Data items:
※ ※ ※

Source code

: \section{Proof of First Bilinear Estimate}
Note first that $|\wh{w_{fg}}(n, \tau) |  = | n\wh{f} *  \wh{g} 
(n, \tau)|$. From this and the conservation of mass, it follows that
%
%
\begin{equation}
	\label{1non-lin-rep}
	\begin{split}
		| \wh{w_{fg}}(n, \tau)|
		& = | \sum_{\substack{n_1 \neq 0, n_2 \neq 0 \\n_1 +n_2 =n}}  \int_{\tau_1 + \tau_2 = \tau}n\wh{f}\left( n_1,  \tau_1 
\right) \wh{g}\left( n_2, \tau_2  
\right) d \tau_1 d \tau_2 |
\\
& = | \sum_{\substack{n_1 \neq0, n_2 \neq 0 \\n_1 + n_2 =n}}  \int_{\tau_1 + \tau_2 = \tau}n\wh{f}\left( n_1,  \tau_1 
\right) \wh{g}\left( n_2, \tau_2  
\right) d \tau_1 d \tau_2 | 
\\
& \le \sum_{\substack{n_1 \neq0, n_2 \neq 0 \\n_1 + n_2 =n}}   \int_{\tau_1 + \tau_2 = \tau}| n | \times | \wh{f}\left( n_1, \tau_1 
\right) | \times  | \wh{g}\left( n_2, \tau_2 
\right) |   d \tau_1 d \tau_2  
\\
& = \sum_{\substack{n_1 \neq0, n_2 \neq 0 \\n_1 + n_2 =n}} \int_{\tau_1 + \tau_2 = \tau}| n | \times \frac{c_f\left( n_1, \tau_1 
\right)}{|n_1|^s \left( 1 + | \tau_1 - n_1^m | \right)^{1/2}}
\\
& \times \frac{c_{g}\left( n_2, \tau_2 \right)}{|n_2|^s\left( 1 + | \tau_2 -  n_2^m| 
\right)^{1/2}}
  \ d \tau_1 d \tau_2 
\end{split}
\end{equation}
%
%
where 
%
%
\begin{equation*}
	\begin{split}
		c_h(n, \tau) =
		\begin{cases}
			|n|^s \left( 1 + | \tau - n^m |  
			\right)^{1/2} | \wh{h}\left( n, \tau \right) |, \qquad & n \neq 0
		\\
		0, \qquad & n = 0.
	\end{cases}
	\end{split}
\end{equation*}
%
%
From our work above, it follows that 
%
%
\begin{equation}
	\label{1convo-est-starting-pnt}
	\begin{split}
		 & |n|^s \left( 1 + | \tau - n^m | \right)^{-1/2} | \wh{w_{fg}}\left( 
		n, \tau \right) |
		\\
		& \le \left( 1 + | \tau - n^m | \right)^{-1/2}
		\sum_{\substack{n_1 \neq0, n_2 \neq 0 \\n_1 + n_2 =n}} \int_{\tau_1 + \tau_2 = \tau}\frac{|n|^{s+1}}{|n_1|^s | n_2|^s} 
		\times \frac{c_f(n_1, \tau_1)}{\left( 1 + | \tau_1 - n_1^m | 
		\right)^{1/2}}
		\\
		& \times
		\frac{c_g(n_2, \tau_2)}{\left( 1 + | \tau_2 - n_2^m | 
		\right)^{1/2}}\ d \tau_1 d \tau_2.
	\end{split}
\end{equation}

※ ※ ※

**What is needed**
Set the entries above down again, each one exactly as written.

**Solution**
Source code

: \section{Proof of First Bilinear Estimate}
Note first that $|\wh{w_{fg}}(n, \tau) |  = | n\wh{f} *  \wh{g} 
(n, \tau)|$. From this and the conservation of mass, it follows that
%
%
\begin{equation}
	\label{1non-lin-rep}
	\begin{split}
		| \wh{w_{fg}}(n, \tau)|
		& = | \sum_{\substack{n_1 \neq 0, n_2 \neq 0 \\n_1 +n_2 =n}}  \int_{\tau_1 + \tau_2 = \tau}n\wh{f}\left( n_1,  \tau_1 
\right) \wh{g}\left( n_2, \tau_2  
\right) d \tau_1 d \tau_2 |
\\
& = | \sum_{\substack{n_1 \neq0, n_2 \neq 0 \\n_1 + n_2 =n}}  \int_{\tau_1 + \tau_2 = \tau}n\wh{f}\left( n_1,  \tau_1 
\right) \wh{g}\left( n_2, \tau_2  
\right) d \tau_1 d \tau_2 | 
\\
& \le \sum_{\substack{n_1 \neq0, n_2 \neq 0 \\n_1 + n_2 =n}}   \int_{\tau_1 + \tau_2 = \tau}| n | \times | \wh{f}\left( n_1, \tau_1 
\right) | \times  | \wh{g}\left( n_2, \tau_2 
\right) |   d \tau_1 d \tau_2  
\\
& = \sum_{\substack{n_1 \neq0, n_2 \neq 0 \\n_1 + n_2 =n}} \int_{\tau_1 + \tau_2 = \tau}| n | \times \frac{c_f\left( n_1, \tau_1 
\right)}{|n_1|^s \left( 1 + | \tau_1 - n_1^m | \right)^{1/2}}
\\
& \times \frac{c_{g}\left( n_2, \tau_2 \right)}{|n_2|^s\left( 1 + | \tau_2 -  n_2^m| 
\right)^{1/2}}
  \ d \tau_1 d \tau_2 
\end{split}
\end{equation}
%
%
where 
%
%
\begin{equation*}
	\begin{split}
		c_h(n, \tau) =
		\begin{cases}
			|n|^s \left( 1 + | \tau - n^m |  
			\right)^{1/2} | \wh{h}\left( n, \tau \right) |, \qquad & n \neq 0
		\\
		0, \qquad & n = 0.
	\end{cases}
	\end{split}
\end{equation*}
%
%
From our work above, it follows that 
%
%
\begin{equation}
	\label{1convo-est-starting-pnt}
	\begin{split}
		 & |n|^s \left( 1 + | \tau - n^m | \right)^{-1/2} | \wh{w_{fg}}\left( 
		n, \tau \right) |
		\\
		& \le \left( 1 + | \tau - n^m | \right)^{-1/2}
		\sum_{\substack{n_1 \neq0, n_2 \neq 0 \\n_1 + n_2 =n}} \int_{\tau_1 + \tau_2 = \tau}\frac{|n|^{s+1}}{|n_1|^s | n_2|^s} 
		\times \frac{c_f(n_1, \tau_1)}{\left( 1 + | \tau_1 - n_1^m | 
		\right)^{1/2}}
		\\
		& \times
		\frac{c_g(n_2, \tau_2)}{\left( 1 + | \tau_2 - n_2^m | 
		\right)^{1/2}}\ d \tau_1 d \tau_2.
	\end{split}
\end{equation}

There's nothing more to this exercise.